The type, my friend says, often prefers avoidance to punishment. This year Penfield, New York, students twice cell phoned their nude picture to a friend; whereupon the photo passed to other phones; at which time the school had parents check cells for further R-rated viewing. What happened next is startling. Publicly nothing, as if nothing had occurred.
The suburban school might have scored bad behavior, suspended the students, or slapped their knuckles with a ruler. It could have made them apologize, read William Bennett’s The Book of Virtues, or write 100 times on the blackboard, “I am not the sun, moon, and stars.” That, of course, would be deemed judgmental: bourgeoisie right v. wrong.
Several years ago, a Canandaigua, New York, primary school official attacked the terms Christmas, Merry Christmas, and Christmas tree. In nearby Pittsford, a superintendent banned Christmas trees and candy canes. Like Penfield, Portland, Oregon or Maine, Philadelphia’s Main Line, each brooks an affluent, liberal, and smugly “progressive” class largely oblivious to Main Street. Coincidence? I think not.
In a typical small town, a school would be expected – made – to enforce discipline. If not, its head would need another job. Many Penfielders, I suspect, concur. Sadly, many elites choose self-esteem over common sense – making Johnny feel good about himself, even if Johnny’s conduct stinks.

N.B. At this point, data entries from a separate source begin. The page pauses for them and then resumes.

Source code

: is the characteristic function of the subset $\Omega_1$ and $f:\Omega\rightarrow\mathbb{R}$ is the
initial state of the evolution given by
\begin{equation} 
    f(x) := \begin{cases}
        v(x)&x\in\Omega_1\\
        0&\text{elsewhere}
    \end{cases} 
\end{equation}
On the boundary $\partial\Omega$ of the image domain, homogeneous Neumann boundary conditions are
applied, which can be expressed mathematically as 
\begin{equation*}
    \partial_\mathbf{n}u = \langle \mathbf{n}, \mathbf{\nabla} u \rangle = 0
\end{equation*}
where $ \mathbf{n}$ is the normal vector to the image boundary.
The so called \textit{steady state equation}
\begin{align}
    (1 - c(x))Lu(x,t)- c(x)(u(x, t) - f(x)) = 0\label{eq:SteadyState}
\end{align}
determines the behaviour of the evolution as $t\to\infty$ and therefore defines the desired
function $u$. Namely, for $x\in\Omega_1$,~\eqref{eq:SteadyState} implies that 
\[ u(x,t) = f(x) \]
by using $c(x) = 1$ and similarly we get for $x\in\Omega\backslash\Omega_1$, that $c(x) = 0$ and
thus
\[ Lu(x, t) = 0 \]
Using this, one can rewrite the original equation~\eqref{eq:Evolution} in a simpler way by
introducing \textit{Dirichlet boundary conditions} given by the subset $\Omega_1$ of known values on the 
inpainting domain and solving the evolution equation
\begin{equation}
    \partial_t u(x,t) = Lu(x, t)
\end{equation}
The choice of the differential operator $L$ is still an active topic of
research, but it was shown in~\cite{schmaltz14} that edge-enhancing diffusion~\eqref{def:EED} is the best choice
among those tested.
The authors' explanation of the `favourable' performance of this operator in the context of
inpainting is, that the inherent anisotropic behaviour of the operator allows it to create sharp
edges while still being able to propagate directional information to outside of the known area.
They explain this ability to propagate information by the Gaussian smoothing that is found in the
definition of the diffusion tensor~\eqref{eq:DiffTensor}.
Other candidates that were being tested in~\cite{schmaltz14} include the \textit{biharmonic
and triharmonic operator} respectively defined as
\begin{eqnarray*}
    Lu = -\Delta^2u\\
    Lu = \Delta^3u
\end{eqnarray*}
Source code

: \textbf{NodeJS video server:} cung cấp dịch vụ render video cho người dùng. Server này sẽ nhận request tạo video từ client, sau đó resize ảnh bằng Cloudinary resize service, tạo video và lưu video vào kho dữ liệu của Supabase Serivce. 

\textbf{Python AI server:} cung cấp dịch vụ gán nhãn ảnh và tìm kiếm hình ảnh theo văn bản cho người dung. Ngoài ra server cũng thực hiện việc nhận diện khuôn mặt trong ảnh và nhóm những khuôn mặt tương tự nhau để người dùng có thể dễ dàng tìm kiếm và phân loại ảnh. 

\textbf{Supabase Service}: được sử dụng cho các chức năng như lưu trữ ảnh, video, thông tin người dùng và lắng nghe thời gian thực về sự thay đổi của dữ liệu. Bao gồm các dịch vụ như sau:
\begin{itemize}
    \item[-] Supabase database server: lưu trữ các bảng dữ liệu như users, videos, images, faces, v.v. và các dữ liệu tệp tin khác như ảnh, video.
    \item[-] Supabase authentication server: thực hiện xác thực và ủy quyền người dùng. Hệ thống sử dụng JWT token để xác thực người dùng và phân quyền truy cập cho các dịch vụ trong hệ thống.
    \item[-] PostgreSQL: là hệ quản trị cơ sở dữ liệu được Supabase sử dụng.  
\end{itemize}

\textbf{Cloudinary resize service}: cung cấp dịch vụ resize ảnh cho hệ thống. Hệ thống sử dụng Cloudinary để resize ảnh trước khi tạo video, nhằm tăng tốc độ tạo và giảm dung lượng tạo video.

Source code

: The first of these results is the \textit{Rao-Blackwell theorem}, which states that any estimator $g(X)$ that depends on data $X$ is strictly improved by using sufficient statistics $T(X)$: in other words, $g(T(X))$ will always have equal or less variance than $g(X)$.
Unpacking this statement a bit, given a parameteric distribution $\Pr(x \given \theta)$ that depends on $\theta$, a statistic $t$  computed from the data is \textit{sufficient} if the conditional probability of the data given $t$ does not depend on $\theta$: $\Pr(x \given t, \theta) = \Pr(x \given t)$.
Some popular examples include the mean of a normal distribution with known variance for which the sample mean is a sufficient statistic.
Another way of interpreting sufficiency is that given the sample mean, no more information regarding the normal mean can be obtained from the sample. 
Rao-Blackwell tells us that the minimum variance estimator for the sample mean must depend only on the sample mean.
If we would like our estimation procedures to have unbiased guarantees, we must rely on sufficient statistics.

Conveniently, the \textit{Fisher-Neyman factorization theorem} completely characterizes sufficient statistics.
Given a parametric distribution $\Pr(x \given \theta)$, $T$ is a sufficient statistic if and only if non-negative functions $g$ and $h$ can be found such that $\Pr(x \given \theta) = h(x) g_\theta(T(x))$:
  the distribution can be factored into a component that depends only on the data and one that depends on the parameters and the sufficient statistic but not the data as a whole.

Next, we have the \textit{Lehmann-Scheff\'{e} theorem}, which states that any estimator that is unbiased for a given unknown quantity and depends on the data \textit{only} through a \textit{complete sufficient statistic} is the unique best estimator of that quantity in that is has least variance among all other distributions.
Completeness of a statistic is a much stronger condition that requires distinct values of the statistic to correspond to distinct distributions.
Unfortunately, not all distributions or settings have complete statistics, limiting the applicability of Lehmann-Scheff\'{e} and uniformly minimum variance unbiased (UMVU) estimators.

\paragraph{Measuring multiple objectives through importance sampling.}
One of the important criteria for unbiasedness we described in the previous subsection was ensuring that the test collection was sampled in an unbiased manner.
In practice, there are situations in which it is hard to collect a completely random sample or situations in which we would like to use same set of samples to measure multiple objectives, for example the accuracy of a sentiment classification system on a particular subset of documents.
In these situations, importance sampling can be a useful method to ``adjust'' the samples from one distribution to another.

Herman Kahn, late of the Hudson Institute, said that “the strength and weakness of the intellectual is that the deals in ideas. The strength and weakness of the average guy is that he can tell black from white – but he gets confused in the gray areas.” By contrast, self-styled better people “confuse night and day.”
Sending teenage nude photos by cell-phone is black and white, night and day. If adults can’t tell the difference, how can kids? I talked to my friend this morning. He didn’t need to say, “I told you so.” After all, he knows the type.